Menteri Koordinator Bidang Kemaritiman dan Investasi Luhut Binsar Pandjaitan baru-baru ini mengatakan bahwa virus Corona Covid-19 diperkirakan tidak kuat dengan kondisi cuaca Indonesia. "Dari hasil modelling, cuaca Indonesia di ekuator yang panas dan humidity tinggi maka untuk Covid-19 itu enggak kuat," kata dia dalam konferensi video pada Kamis, 2 April 2020.

Dua hari setelah Luhut menyatakan hal tersebut, Badan Meteorologi, Klimatologi, dan Geofisika serta mengeluarkan siaran pers tentang pengaruh antara cuaca dan penyebaran virus Corona Covid-19. Menurut siaran pers itu, kondisi cuaca dan iklim serta geografi kepulauan di Indonesia relatif lebih rendah risikonya untuk perkembangan Covid-19.

"Indonesia yang juga terletak di sekitar garis khatulistiwa dengan suhu rata-rata berkisar antara 27-30 derajat Celcius dan kelembapan udara berkisar antara 70-95 persen, dari kajian literatur, sebenarnya merupakan lingkungan yang cenderung tidak ideal untuk outbreak Covid-19," demikian penjelasan dalam siaran pers BMKG di laman resminya.
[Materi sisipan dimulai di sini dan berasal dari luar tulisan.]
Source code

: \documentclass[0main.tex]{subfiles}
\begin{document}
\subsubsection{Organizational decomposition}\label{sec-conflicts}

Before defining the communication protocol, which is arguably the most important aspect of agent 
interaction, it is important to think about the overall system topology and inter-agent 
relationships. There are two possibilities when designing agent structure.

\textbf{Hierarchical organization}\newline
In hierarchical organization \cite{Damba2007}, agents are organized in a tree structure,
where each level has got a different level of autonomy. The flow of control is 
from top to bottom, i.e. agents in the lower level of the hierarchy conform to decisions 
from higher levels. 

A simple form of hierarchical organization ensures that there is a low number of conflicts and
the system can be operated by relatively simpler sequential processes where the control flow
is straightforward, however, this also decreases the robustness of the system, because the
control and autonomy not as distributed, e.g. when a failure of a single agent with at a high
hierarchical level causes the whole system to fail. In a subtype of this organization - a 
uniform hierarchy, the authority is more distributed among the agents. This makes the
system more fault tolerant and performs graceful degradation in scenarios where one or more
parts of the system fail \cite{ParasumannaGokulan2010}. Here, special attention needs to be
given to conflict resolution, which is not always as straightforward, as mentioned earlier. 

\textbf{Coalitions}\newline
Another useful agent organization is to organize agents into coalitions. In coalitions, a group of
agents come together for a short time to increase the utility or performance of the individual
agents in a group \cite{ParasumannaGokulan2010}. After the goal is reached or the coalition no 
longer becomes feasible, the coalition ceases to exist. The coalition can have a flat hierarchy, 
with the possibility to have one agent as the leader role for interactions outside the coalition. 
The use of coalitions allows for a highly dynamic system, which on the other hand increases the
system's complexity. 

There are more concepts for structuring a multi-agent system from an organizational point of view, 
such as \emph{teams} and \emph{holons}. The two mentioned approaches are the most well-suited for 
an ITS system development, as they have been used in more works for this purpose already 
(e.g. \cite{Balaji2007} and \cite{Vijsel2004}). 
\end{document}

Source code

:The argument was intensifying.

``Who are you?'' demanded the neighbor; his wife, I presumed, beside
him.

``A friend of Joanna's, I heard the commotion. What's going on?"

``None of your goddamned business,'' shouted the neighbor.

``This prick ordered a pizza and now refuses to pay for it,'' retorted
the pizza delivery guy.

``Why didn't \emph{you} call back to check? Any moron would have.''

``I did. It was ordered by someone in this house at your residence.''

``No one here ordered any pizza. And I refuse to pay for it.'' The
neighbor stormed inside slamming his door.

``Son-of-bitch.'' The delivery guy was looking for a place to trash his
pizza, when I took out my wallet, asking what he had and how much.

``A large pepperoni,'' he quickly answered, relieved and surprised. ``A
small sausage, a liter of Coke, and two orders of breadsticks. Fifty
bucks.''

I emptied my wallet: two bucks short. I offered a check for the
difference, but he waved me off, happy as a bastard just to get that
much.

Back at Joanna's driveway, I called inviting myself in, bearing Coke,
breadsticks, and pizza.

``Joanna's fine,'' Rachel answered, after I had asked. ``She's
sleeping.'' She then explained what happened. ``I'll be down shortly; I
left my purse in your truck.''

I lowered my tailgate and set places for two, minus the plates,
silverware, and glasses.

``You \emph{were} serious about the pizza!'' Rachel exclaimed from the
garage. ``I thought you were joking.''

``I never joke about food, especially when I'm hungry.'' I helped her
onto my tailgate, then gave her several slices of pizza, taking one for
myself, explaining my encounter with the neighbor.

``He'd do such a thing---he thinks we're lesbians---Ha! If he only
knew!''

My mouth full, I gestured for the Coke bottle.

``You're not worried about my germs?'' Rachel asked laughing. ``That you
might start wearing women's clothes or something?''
Dengan fakta bahwa tetap tersebar virus Corona Covid-19 di Indonesia sejak awal Maret 2020 lalu, BMKG menduga penyebaran tersebut lebih kuat dipengaruhi oleh faktor mobilitas manusia dan interaksi sosial ketimbang faktor cuaca.

PEMERIKSAAN FAKTA

Untuk memeriksa klaim itu, Tempo menggunakan tiga metode, yakni membandingkan kasus Covid-19 di negara tropis lainnya, membandingkan temuan BMKG dengan pernyataan organisasi-organisasi kesehatan, dan memeriksa jurnal yang digunakan oleh BMKG.

1. Belum ada penelitian final

Belum ada penelitian final yang menyimpulkan bahwa suhu yang lebih hangat akan menghambat penularan Covid-19. Pusat Pengendalian dan Pencegahan Penyakit Amerika Serikat (CDC) misalnya, belum bisa memastikan apakah cuaca dan suhu mempengaruhi penyebaran virus Corona Covid-19. Masih banyak yang harus dipelajari tentang transmisibilitas, tingkat keparahan, dan faktor-faktor lain yang terkait dengan Covid-19. Penyelidikan terkait hal itu masih berlangsung.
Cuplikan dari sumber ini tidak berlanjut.